#### [About this task]
Copy out exactly the lines below that run from the one holding "- Supports configuration" to the one holding "- Ensure that", keeping both of those lines and no others.

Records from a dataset
⟨

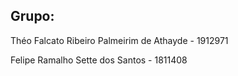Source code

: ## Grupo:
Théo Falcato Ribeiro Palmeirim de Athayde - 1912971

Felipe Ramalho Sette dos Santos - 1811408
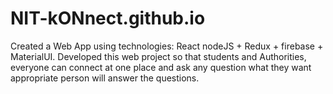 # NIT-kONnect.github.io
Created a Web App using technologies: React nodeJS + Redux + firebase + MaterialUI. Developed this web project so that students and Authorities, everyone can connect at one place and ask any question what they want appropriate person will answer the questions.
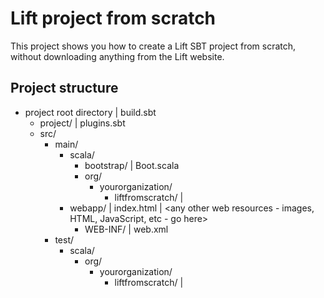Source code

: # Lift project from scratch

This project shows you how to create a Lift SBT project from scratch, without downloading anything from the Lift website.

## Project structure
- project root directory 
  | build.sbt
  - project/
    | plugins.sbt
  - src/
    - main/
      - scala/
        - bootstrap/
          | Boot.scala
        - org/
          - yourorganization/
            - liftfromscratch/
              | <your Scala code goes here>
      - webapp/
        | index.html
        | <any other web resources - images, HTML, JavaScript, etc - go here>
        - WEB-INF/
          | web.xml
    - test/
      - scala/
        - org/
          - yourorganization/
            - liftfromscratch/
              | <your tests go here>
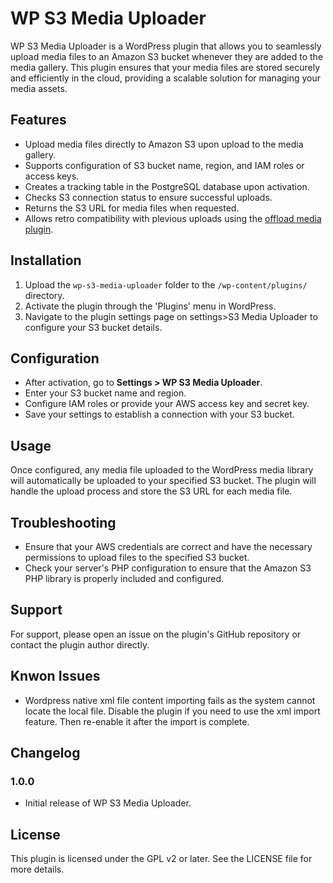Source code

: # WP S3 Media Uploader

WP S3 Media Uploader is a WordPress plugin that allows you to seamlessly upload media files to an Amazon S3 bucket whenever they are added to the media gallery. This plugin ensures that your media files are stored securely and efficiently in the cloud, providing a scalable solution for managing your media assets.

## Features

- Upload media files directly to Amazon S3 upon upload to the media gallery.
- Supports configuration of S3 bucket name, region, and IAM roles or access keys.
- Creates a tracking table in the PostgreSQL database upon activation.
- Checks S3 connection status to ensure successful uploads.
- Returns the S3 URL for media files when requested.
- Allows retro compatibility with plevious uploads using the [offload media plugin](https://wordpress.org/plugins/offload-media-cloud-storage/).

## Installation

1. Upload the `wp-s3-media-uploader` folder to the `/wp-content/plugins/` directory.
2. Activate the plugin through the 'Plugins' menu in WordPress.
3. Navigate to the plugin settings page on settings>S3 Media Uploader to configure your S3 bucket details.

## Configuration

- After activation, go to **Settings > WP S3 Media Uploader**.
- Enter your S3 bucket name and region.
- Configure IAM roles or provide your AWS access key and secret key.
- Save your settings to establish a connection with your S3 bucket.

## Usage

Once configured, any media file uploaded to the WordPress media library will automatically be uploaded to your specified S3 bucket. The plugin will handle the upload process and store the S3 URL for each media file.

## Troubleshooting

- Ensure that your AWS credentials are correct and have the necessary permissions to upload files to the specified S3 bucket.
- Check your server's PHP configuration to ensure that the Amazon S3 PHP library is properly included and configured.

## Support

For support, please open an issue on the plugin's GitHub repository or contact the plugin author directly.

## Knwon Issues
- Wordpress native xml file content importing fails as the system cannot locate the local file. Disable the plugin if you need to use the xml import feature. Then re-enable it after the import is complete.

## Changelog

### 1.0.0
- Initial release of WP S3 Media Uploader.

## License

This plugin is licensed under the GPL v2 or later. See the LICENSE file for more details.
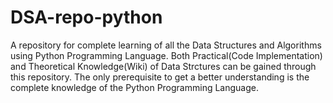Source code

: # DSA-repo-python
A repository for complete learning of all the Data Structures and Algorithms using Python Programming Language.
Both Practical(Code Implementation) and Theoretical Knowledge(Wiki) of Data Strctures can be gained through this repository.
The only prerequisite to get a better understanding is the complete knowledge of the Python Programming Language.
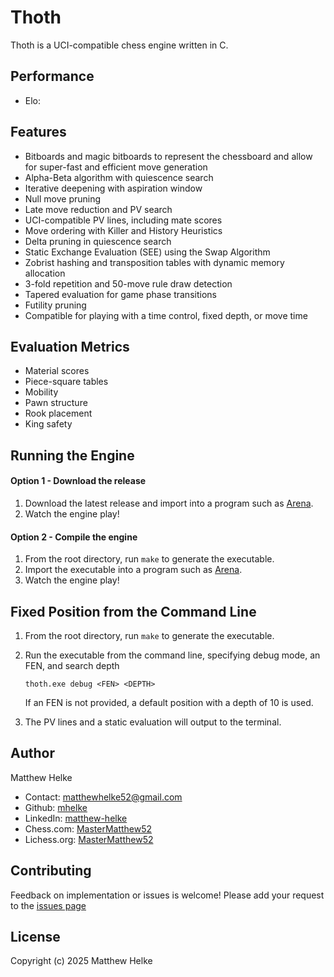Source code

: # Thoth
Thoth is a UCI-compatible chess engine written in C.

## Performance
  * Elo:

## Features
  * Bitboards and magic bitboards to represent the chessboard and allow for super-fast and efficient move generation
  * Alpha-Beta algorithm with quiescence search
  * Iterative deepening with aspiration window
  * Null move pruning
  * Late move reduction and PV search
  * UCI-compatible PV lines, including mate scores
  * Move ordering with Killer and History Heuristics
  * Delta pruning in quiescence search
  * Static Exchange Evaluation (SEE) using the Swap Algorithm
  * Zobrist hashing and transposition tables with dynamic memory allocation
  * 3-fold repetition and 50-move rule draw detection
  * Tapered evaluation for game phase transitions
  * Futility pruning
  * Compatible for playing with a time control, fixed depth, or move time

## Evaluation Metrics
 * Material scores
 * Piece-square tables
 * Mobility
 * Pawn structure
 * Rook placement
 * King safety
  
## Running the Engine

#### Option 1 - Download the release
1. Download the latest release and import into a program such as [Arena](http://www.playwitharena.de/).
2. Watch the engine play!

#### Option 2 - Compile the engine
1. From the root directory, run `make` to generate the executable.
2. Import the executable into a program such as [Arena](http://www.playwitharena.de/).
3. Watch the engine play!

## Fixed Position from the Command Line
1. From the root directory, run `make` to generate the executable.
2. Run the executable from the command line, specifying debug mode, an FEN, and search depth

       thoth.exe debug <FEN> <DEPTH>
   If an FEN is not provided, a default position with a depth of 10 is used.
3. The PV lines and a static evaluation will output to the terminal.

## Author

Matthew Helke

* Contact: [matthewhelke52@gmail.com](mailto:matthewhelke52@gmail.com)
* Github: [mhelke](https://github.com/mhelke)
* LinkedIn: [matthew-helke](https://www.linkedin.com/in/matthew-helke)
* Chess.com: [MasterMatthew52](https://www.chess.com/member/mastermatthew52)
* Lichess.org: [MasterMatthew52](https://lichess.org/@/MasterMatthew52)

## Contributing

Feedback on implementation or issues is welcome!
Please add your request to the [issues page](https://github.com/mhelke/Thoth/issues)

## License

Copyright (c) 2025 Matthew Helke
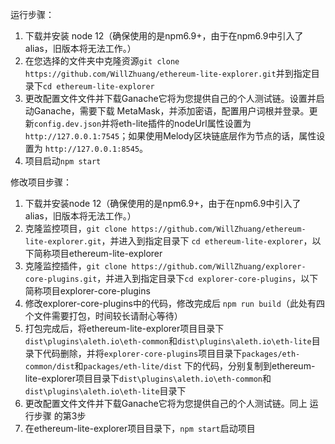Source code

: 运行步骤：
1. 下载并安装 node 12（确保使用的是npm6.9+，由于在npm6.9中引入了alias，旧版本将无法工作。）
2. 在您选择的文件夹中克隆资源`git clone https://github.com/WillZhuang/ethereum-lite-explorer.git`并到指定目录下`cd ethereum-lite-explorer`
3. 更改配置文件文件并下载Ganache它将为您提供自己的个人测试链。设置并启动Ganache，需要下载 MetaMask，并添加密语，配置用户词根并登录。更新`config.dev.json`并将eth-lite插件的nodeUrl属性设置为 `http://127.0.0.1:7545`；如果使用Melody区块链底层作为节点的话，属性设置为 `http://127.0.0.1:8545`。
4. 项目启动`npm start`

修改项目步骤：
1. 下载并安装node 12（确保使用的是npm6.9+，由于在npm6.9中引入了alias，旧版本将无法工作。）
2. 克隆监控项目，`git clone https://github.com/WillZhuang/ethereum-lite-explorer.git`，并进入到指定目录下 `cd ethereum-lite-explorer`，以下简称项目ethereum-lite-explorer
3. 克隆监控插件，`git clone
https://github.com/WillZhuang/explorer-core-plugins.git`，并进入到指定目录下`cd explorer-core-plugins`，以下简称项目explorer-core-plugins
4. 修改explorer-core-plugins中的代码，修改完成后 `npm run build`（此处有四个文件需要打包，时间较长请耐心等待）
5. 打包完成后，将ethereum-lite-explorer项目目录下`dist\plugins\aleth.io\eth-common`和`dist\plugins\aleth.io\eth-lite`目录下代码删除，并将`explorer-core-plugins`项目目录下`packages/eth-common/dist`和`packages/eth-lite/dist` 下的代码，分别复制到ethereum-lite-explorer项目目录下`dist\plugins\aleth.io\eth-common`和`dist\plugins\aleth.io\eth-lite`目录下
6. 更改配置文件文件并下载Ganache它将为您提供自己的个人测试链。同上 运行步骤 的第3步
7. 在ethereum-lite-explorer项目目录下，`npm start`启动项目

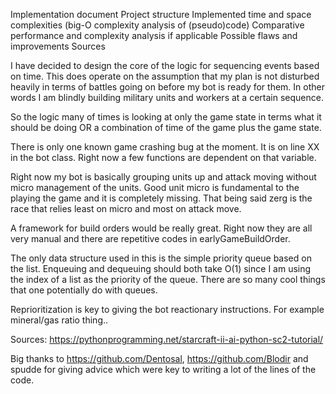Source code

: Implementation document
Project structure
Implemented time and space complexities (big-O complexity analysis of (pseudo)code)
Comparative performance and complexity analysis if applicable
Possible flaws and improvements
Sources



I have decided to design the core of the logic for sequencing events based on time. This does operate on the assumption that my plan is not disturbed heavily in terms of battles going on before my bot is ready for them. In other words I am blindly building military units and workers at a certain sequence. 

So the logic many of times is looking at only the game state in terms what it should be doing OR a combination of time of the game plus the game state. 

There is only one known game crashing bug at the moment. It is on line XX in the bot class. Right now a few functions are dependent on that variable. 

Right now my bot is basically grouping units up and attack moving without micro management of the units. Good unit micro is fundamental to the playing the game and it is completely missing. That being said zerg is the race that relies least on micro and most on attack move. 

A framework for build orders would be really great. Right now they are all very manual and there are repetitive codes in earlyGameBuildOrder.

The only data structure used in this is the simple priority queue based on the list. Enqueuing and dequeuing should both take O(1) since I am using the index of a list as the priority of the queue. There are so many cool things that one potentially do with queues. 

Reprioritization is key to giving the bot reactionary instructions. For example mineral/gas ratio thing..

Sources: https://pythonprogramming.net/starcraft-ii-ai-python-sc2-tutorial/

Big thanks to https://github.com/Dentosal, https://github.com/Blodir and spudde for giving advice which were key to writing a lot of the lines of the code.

⟩

#### [Answer to the exercise]
- Supports configuration of S3 bucket name, region, and IAM roles or access keys.
- Creates a tracking table in the PostgreSQL database upon activation.
- Checks S3 connection status to ensure successful uploads.
- Returns the S3 URL for media files when requested.
- Allows retro compatibility with plevious uploads using the [offload media plugin](https://wordpress.org/plugins/offload-media-cloud-storage/).

## Installation

1. Upload the `wp-s3-media-uploader` folder to the `/wp-content/plugins/` directory.
2. Activate the plugin through the 'Plugins' menu in WordPress.
3. Navigate to the plugin settings page on settings>S3 Media Uploader to configure your S3 bucket details.

## Configuration

- After activation, go to **Settings > WP S3 Media Uploader**.
- Enter your S3 bucket name and region.
- Configure IAM roles or provide your AWS access key and secret key.
- Save your settings to establish a connection with your S3 bucket.

## Usage

Once configured, any media file uploaded to the WordPress media library will automatically be uploaded to your specified S3 bucket. The plugin will handle the upload process and store the S3 URL for each media file.

## Troubleshooting

- Ensure that your AWS credentials are correct and have the necessary permissions to upload files to the specified S3 bucket.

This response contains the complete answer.